Entries taken from a collection:
────────────────────
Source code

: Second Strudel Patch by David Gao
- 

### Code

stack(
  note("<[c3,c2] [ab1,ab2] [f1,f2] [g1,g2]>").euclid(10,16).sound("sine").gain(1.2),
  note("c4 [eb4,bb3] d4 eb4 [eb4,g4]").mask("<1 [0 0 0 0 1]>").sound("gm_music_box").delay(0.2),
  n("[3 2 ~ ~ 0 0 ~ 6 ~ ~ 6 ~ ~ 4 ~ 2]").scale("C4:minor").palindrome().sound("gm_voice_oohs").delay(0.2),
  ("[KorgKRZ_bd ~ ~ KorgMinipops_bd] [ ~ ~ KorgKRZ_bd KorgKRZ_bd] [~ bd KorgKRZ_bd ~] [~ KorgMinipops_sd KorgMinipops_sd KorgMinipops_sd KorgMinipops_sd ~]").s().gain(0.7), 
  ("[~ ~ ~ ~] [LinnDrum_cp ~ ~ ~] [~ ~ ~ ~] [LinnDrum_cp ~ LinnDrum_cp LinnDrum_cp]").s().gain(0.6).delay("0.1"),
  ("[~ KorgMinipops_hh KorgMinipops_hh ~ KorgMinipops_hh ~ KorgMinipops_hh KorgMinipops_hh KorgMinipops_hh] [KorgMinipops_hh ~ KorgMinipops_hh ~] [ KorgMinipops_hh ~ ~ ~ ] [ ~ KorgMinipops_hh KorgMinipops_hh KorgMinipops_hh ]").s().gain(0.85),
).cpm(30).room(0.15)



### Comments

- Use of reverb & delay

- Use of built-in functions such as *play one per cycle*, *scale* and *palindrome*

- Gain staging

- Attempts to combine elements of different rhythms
────────────────────
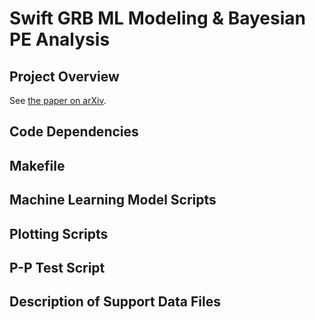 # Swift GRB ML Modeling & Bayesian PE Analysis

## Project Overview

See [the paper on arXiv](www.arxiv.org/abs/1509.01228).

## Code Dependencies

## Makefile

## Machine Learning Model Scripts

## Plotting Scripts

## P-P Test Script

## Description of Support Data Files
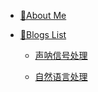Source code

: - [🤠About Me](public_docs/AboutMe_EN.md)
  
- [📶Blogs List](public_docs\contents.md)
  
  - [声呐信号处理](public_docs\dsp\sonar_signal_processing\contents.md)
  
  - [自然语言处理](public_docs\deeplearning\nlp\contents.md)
────────────────────
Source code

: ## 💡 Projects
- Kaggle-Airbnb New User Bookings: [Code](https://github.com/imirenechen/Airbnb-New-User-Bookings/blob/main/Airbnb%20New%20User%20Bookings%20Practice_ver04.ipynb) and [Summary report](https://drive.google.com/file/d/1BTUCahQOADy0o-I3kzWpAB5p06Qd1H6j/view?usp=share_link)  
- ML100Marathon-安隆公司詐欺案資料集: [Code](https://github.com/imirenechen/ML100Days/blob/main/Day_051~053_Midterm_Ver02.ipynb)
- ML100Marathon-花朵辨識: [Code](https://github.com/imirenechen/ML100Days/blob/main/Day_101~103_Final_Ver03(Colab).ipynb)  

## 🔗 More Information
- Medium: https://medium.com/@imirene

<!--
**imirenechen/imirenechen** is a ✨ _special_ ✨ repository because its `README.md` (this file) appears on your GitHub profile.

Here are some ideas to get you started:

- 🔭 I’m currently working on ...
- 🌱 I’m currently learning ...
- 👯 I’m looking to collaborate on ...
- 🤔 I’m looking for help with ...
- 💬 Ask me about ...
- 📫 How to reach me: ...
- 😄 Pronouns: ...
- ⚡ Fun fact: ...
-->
────────────────────
Assigned task:
Write down every line of the data above that includes the string "imirenechen".

Task result:
- Kaggle-Airbnb New User Bookings: [Code](https://github.com/imirenechen/Airbnb-New-User-Bookings/blob/main/Airbnb%20New%20User%20Bookings%20Practice_ver04.ipynb) and [Summary report](https://drive.google.com/file/d/1BTUCahQOADy0o-I3kzWpAB5p06Qd1H6j/view?usp=share_link)  
- ML100Marathon-安隆公司詐欺案資料集: [Code](https://github.com/imirenechen/ML100Days/blob/main/Day_051~053_Midterm_Ver02.ipynb)
- ML100Marathon-花朵辨識: [Code](https://github.com/imirenechen/ML100Days/blob/main/Day_101~103_Final_Ver03(Colab).ipynb)  
**imirenechen/imirenechen** is a ✨ _special_ ✨ repository because its `README.md` (this file) appears on your GitHub profile.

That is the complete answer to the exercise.